Robin Denselow 

Harry Manx review – blues sprinkled with Indian spice

With a dazzling range of instruments, Harry Manx brings an exciting eastern twist to blues, pop and jazz classics
  
  

Harry Manx plays the Mohan Veena.
Harry Manx plays the lap-slide guitar. Photograph: Pierre Tison

There’s nothing new in great western guitarists becoming fascinated by India, as artists from John McLaughlin to Bob Brozman have proved, but what makes Harry Manx unique is the way he mixes blues and ragas with anything from Americana to rock. And he does so playing solo, armed only with an array of instruments, foot pedals and a laptop.
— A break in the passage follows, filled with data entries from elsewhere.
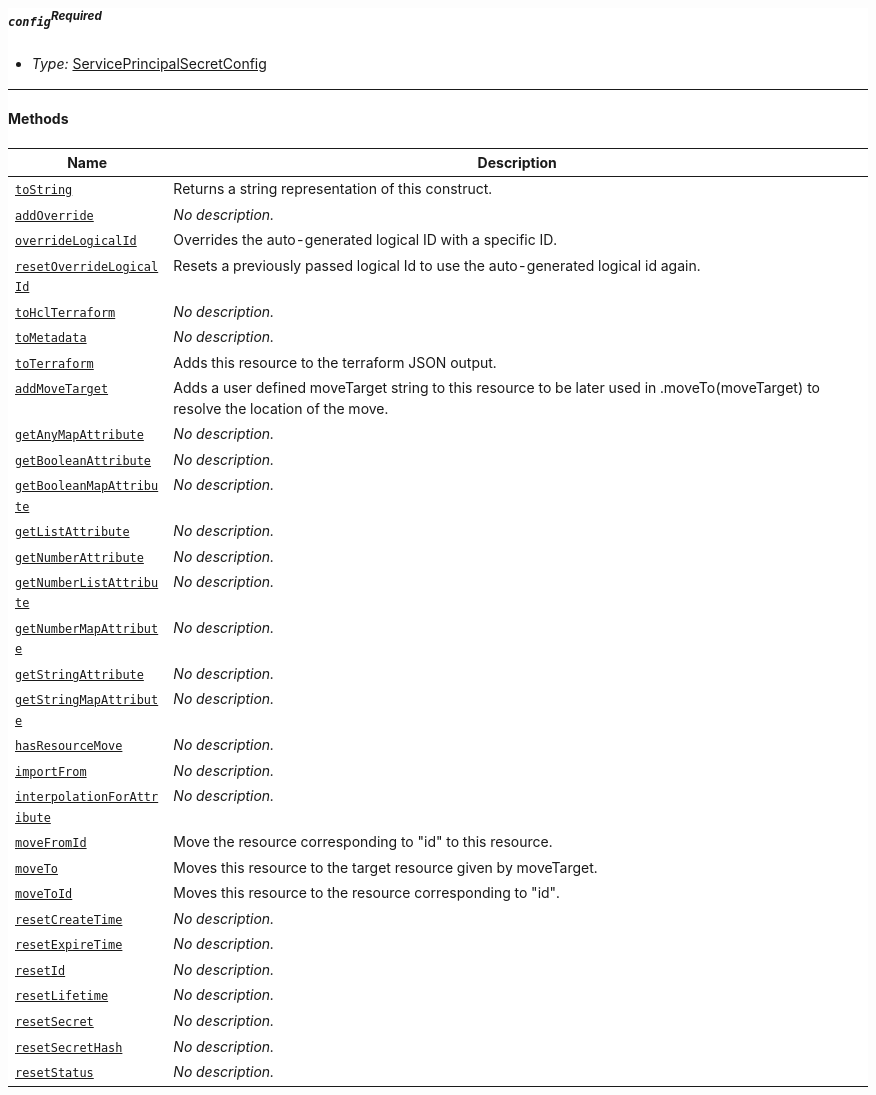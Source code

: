 
##### `config`<sup>Required</sup> <a name="config" id="@cdktf/provider-databricks.servicePrincipalSecret.ServicePrincipalSecret.Initializer.parameter.config"></a>

- *Type:* <a href="#@cdktf/provider-databricks.servicePrincipalSecret.ServicePrincipalSecretConfig">ServicePrincipalSecretConfig</a>

---

#### Methods <a name="Methods" id="Methods"></a>

| **Name** | **Description** |
| --- | --- |
| <code><a href="#@cdktf/provider-databricks.servicePrincipalSecret.ServicePrincipalSecret.toString">toString</a></code> | Returns a string representation of this construct. |
| <code><a href="#@cdktf/provider-databricks.servicePrincipalSecret.ServicePrincipalSecret.addOverride">addOverride</a></code> | *No description.* |
| <code><a href="#@cdktf/provider-databricks.servicePrincipalSecret.ServicePrincipalSecret.overrideLogicalId">overrideLogicalId</a></code> | Overrides the auto-generated logical ID with a specific ID. |
| <code><a href="#@cdktf/provider-databricks.servicePrincipalSecret.ServicePrincipalSecret.resetOverrideLogicalId">resetOverrideLogicalId</a></code> | Resets a previously passed logical Id to use the auto-generated logical id again. |
| <code><a href="#@cdktf/provider-databricks.servicePrincipalSecret.ServicePrincipalSecret.toHclTerraform">toHclTerraform</a></code> | *No description.* |
| <code><a href="#@cdktf/provider-databricks.servicePrincipalSecret.ServicePrincipalSecret.toMetadata">toMetadata</a></code> | *No description.* |
| <code><a href="#@cdktf/provider-databricks.servicePrincipalSecret.ServicePrincipalSecret.toTerraform">toTerraform</a></code> | Adds this resource to the terraform JSON output. |
| <code><a href="#@cdktf/provider-databricks.servicePrincipalSecret.ServicePrincipalSecret.addMoveTarget">addMoveTarget</a></code> | Adds a user defined moveTarget string to this resource to be later used in .moveTo(moveTarget) to resolve the location of the move. |
| <code><a href="#@cdktf/provider-databricks.servicePrincipalSecret.ServicePrincipalSecret.getAnyMapAttribute">getAnyMapAttribute</a></code> | *No description.* |
| <code><a href="#@cdktf/provider-databricks.servicePrincipalSecret.ServicePrincipalSecret.getBooleanAttribute">getBooleanAttribute</a></code> | *No description.* |
| <code><a href="#@cdktf/provider-databricks.servicePrincipalSecret.ServicePrincipalSecret.getBooleanMapAttribute">getBooleanMapAttribute</a></code> | *No description.* |
| <code><a href="#@cdktf/provider-databricks.servicePrincipalSecret.ServicePrincipalSecret.getListAttribute">getListAttribute</a></code> | *No description.* |
| <code><a href="#@cdktf/provider-databricks.servicePrincipalSecret.ServicePrincipalSecret.getNumberAttribute">getNumberAttribute</a></code> | *No description.* |
| <code><a href="#@cdktf/provider-databricks.servicePrincipalSecret.ServicePrincipalSecret.getNumberListAttribute">getNumberListAttribute</a></code> | *No description.* |
| <code><a href="#@cdktf/provider-databricks.servicePrincipalSecret.ServicePrincipalSecret.getNumberMapAttribute">getNumberMapAttribute</a></code> | *No description.* |
| <code><a href="#@cdktf/provider-databricks.servicePrincipalSecret.ServicePrincipalSecret.getStringAttribute">getStringAttribute</a></code> | *No description.* |
| <code><a href="#@cdktf/provider-databricks.servicePrincipalSecret.ServicePrincipalSecret.getStringMapAttribute">getStringMapAttribute</a></code> | *No description.* |
| <code><a href="#@cdktf/provider-databricks.servicePrincipalSecret.ServicePrincipalSecret.hasResourceMove">hasResourceMove</a></code> | *No description.* |
| <code><a href="#@cdktf/provider-databricks.servicePrincipalSecret.ServicePrincipalSecret.importFrom">importFrom</a></code> | *No description.* |
| <code><a href="#@cdktf/provider-databricks.servicePrincipalSecret.ServicePrincipalSecret.interpolationForAttribute">interpolationForAttribute</a></code> | *No description.* |
| <code><a href="#@cdktf/provider-databricks.servicePrincipalSecret.ServicePrincipalSecret.moveFromId">moveFromId</a></code> | Move the resource corresponding to "id" to this resource. |
| <code><a href="#@cdktf/provider-databricks.servicePrincipalSecret.ServicePrincipalSecret.moveTo">moveTo</a></code> | Moves this resource to the target resource given by moveTarget. |
| <code><a href="#@cdktf/provider-databricks.servicePrincipalSecret.ServicePrincipalSecret.moveToId">moveToId</a></code> | Moves this resource to the resource corresponding to "id". |
| <code><a href="#@cdktf/provider-databricks.servicePrincipalSecret.ServicePrincipalSecret.resetCreateTime">resetCreateTime</a></code> | *No description.* |
| <code><a href="#@cdktf/provider-databricks.servicePrincipalSecret.ServicePrincipalSecret.resetExpireTime">resetExpireTime</a></code> | *No description.* |
| <code><a href="#@cdktf/provider-databricks.servicePrincipalSecret.ServicePrincipalSecret.resetId">resetId</a></code> | *No description.* |
| <code><a href="#@cdktf/provider-databricks.servicePrincipalSecret.ServicePrincipalSecret.resetLifetime">resetLifetime</a></code> | *No description.* |
| <code><a href="#@cdktf/provider-databricks.servicePrincipalSecret.ServicePrincipalSecret.resetSecret">resetSecret</a></code> | *No description.* |
| <code><a href="#@cdktf/provider-databricks.servicePrincipalSecret.ServicePrincipalSecret.resetSecretHash">resetSecretHash</a></code> | *No description.* |
| <code><a href="#@cdktf/provider-databricks.servicePrincipalSecret.ServicePrincipalSecret.resetStatus">resetStatus</a></code> | *No description.* |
On stage, he looks much like a genial hobo, in denim, woolly cap and grey beard. He began the set with lap-slide guitar while punctuating his warm, lived-in vocals with rousing harmonica work on his own, bluesy Bring That Thing from his first recording session, 14 years ago “way back when I was 46”. He switched to banjo for a gutsy treatment of the traditional Working on a Railroad and transformed the pained Death Have Mercy by backing himself on the 20-stringed Mohan Veena. It sounded like a blend of guitar and sitar, with some strings providing drone effects and others played like a slide guitar. He explained he first heard it while busking in Japan, and was so excited that he set off to India to study with its inventor, Vishwa Mohan Bhatt.

Harry Manx plays Bring That Thing

Manx’s colourful life is reflected in his playing. Born in the Isle of Man, he moved to Canada, worked as a soundman in a blues club, and then started travelling, spending years in India. Back in Canada he has won a stack of awards, and he deserves to be better known here.

He kept the small but enthusiastic crowd on their toes with a varied set, demonstrating his driving, rhythmic slide work on classic blues by Willie Dixon or Muddy Waters, or songs by Hendrix and JJ Cale. By the end, he was adding Indian influences to both Gershwin’s Summertime and an exquisite treatment of Van Morrison’s Crazy Love.